ASSIGNED TASK:
Within the entries that follow, show each line where the word "header" occurs.

(Dataset entries)

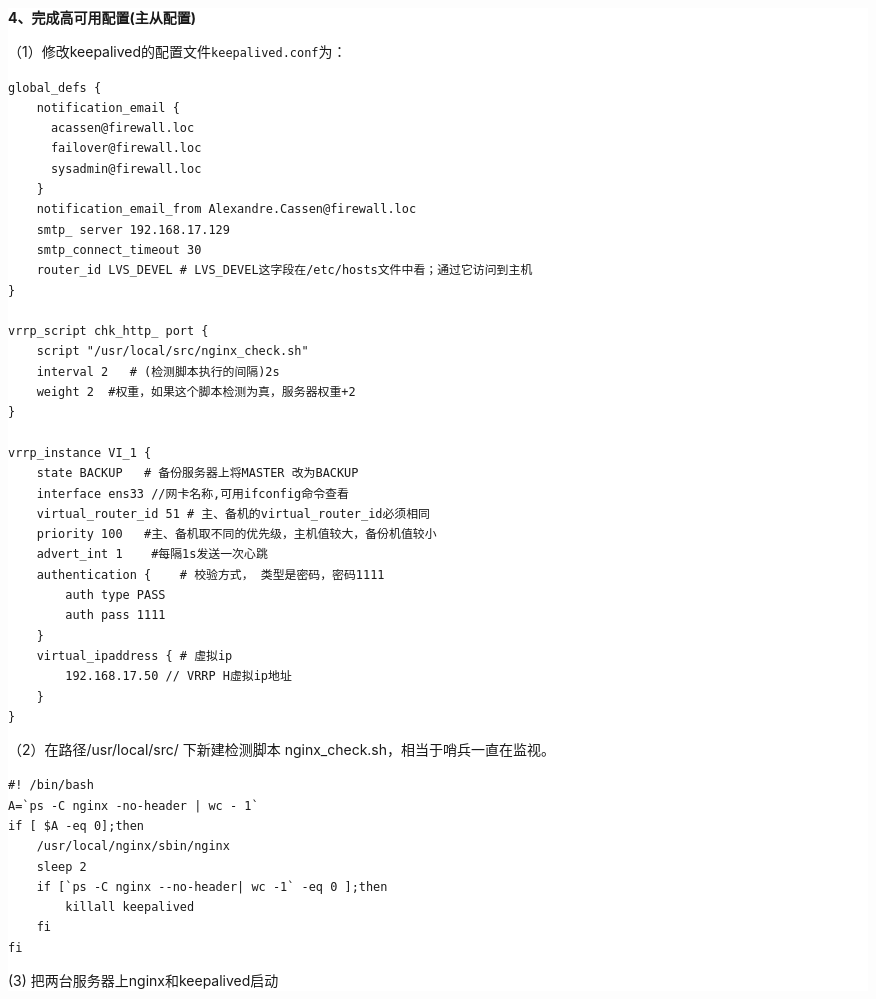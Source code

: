 **4、完成高可用配置(主从配置)**

（1）修改keepalived的配置文件`keepalived.conf`为：

```
global_defs {
	notification_email {
	  acassen@firewall.loc
	  failover@firewall.loc
	  sysadmin@firewall.loc
	}
	notification_email_from Alexandre.Cassen@firewall.loc
	smtp_ server 192.168.17.129
	smtp_connect_timeout 30
	router_id LVS_DEVEL	# LVS_DEVEL这字段在/etc/hosts文件中看；通过它访问到主机
}

vrrp_script chk_http_ port {
	script "/usr/local/src/nginx_check.sh"
	interval 2   # (检测脚本执行的间隔)2s
	weight 2  #权重，如果这个脚本检测为真，服务器权重+2
}

vrrp_instance VI_1 {
	state BACKUP   # 备份服务器上将MASTER 改为BACKUP
	interface ens33 //网卡名称,可用ifconfig命令查看
	virtual_router_id 51 # 主、备机的virtual_router_id必须相同
	priority 100   #主、备机取不同的优先级，主机值较大，备份机值较小
	advert_int 1	#每隔1s发送一次心跳
	authentication {	# 校验方式， 类型是密码，密码1111
        auth type PASS
        auth pass 1111
    }
	virtual_ipaddress { # 虛拟ip
		192.168.17.50 // VRRP H虛拟ip地址
	}
}
```

（2）在路径/usr/local/src/ 下新建检测脚本 nginx_check.sh，相当于哨兵一直在监视。

```shell
#! /bin/bash
A=`ps -C nginx -no-header | wc - 1`
if [ $A -eq 0];then
	/usr/local/nginx/sbin/nginx
	sleep 2
	if [`ps -C nginx --no-header| wc -1` -eq 0 ];then
		killall keepalived
	fi
fi
```

(3) 把两台服务器上nginx和keepalived启动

FINISHED TASK:
A=`ps -C nginx -no-header | wc - 1`
	if [`ps -C nginx --no-header| wc -1` -eq 0 ];then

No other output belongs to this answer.